Simulation of hydrogen embrittlement of steel using mixed nonlocal finite elements

Delving into a new simulation strategy presented in this groundbreaking research article, the team proposes a multi-field finite element approach to model hydrogen embrittlement. 🛠️ The methodology integrates displacements, pressure, volume variation, nonlocal damage variables, and lattice hydrogen concentration as unknowns, offering a more comprehensive understanding of the phenomenon.

The modified GTN model, incorporating hydrogen-enhanced decohesion, is employed to describe material behavior. The study utilizes a fully implicit formulation, addressing numerical challenges such as volumetric locking through a mixed pressure/volume variation formulation. Mesh size dependence is tackled using an implicit gradient nonlocal formulation.

The model is put to the test against an existing experimental database, showcasing its ability to represent key findings in the field.

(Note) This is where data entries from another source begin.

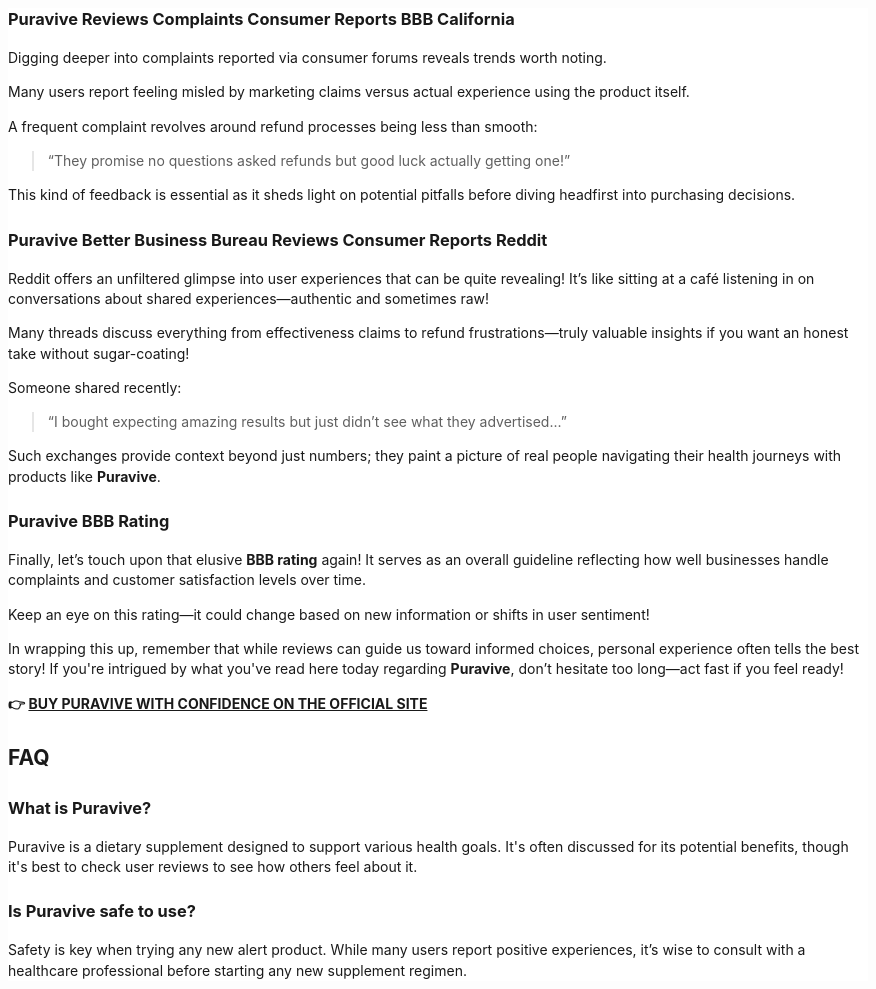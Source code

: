 ### Puravive Reviews Complaints Consumer Reports BBB California

Digging deeper into complaints reported via consumer forums reveals trends worth noting. 

Many users report feeling misled by marketing claims versus actual experience using the product itself.

A frequent complaint revolves around refund processes being less than smooth:

> “They promise no questions asked refunds but good luck actually getting one!”

This kind of feedback is essential as it sheds light on potential pitfalls before diving headfirst into purchasing decisions.

### Puravive Better Business Bureau Reviews Consumer Reports Reddit

Reddit offers an unfiltered glimpse into user experiences that can be quite revealing! It’s like sitting at a café listening in on conversations about shared experiences—authentic and sometimes raw!

Many threads discuss everything from effectiveness claims to refund frustrations—truly valuable insights if you want an honest take without sugar-coating!

Someone shared recently:

> “I bought expecting amazing results but just didn’t see what they advertised...”

Such exchanges provide context beyond just numbers; they paint a picture of real people navigating their health journeys with products like **Puravive**.

### Puravive BBB Rating

Finally, let’s touch upon that elusive **BBB rating** again! It serves as an overall guideline reflecting how well businesses handle complaints and customer satisfaction levels over time.  

Keep an eye on this rating—it could change based on new information or shifts in user sentiment!

In wrapping this up, remember that while reviews can guide us toward informed choices, personal experience often tells the best story! If you're intrigued by what you've read here today regarding **Puravive**, don’t hesitate too long—act fast if you feel ready!



**👉 [BUY PURAVIVE WITH CONFIDENCE ON THE OFFICIAL SITE](https://gchaffi.com/tgLjjLX9)**

## FAQ

### What is Puravive?

Puravive is a dietary supplement designed to support various health goals. It's often discussed for its potential benefits, though it's best to check user reviews to see how others feel about it.

### Is Puravive safe to use?

Safety is key when trying any new alert product. While many users report positive experiences, it’s wise to consult with a healthcare professional before starting any new supplement regimen.
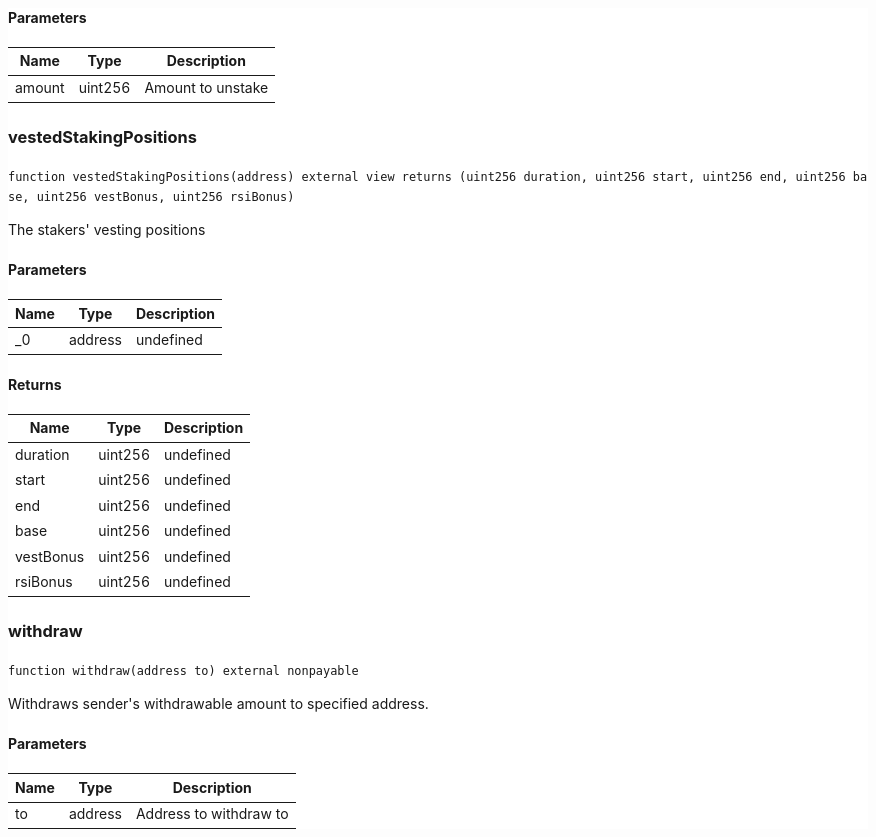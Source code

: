 

#### Parameters

| Name | Type | Description |
|---|---|---|
| amount | uint256 | Amount to unstake |

### vestedStakingPositions

```solidity
function vestedStakingPositions(address) external view returns (uint256 duration, uint256 start, uint256 end, uint256 base, uint256 vestBonus, uint256 rsiBonus)
```

The stakers&#39; vesting positions



#### Parameters

| Name | Type | Description |
|---|---|---|
| _0 | address | undefined |

#### Returns

| Name | Type | Description |
|---|---|---|
| duration | uint256 | undefined |
| start | uint256 | undefined |
| end | uint256 | undefined |
| base | uint256 | undefined |
| vestBonus | uint256 | undefined |
| rsiBonus | uint256 | undefined |

### withdraw

```solidity
function withdraw(address to) external nonpayable
```

Withdraws sender&#39;s withdrawable amount to specified address.



#### Parameters

| Name | Type | Description |
|---|---|---|
| to | address | Address to withdraw to |
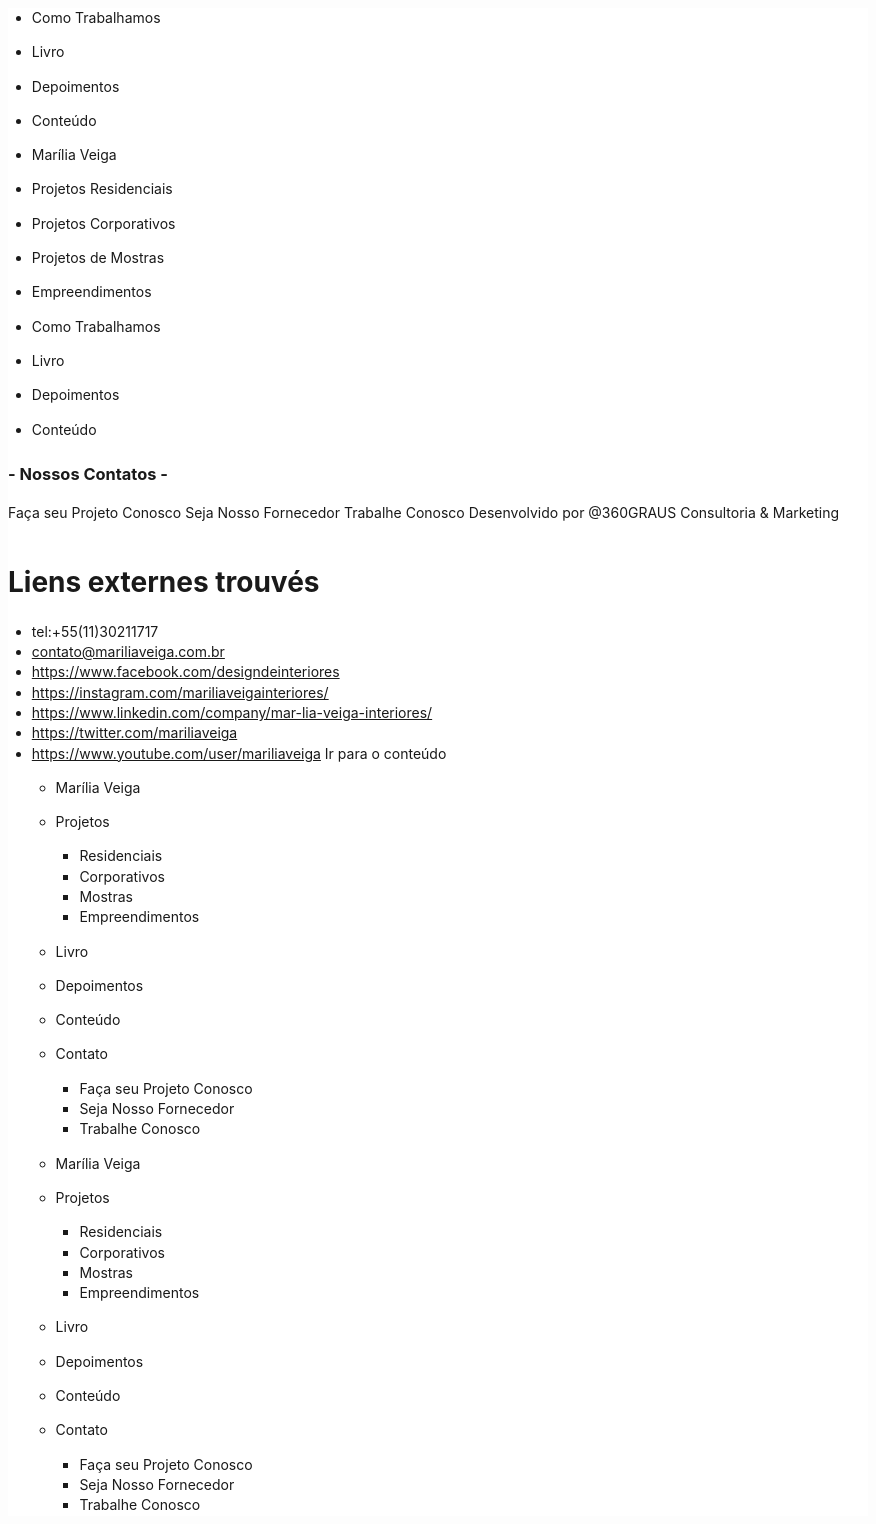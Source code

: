   * Como Trabalhamos
  * Livro
  * Depoimentos
  * Conteúdo


  * Marília Veiga
  * Projetos Residenciais
  * Projetos Corporativos
  * Projetos de Mostras
  * Empreendimentos
  * Como Trabalhamos
  * Livro
  * Depoimentos
  * Conteúdo


### - Nossos Contatos -
Faça seu Projeto Conosco
Seja Nosso Fornecedor
Trabalhe Conosco
Desenvolvido por @360GRAUS Consultoria & Marketing


# Liens externes trouvés
- tel:+55(11)30211717
- contato@mariliaveiga.com.br
- https://www.facebook.com/designdeinteriores
- https://instagram.com/mariliaveigainteriores/
- https://www.linkedin.com/company/mar-lia-veiga-interiores/
- https://twitter.com/mariliaveiga
- https://www.youtube.com/user/mariliaveiga
Ir para o conteúdo
  * Marília Veiga
  * Projetos
    * Residenciais
    * Corporativos
    * Mostras
    * Empreendimentos
  * Livro
  * Depoimentos
  * Conteúdo
  * Contato
    * Faça seu Projeto Conosco
    * Seja Nosso Fornecedor
    * Trabalhe Conosco


  * Marília Veiga
  * Projetos
    * Residenciais
    * Corporativos
    * Mostras
    * Empreendimentos
  * Livro
  * Depoimentos
  * Conteúdo
  * Contato
    * Faça seu Projeto Conosco
    * Seja Nosso Fornecedor
    * Trabalhe Conosco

This includes the impact of deformation rate on tensile specimens, transition from surface to internal fracture, and the influence of pressurization rate in disk tests.

As hydrogen emerges as a promising clean energy vector, understanding and mitigating hydrogen embrittlement becomes crucial. The study sheds light on intricate mechanisms, combining mechanical and chemical factors, and emphasizes the importance of accurate modeling to ensure the safety and reliability of structures in power generation and transmission.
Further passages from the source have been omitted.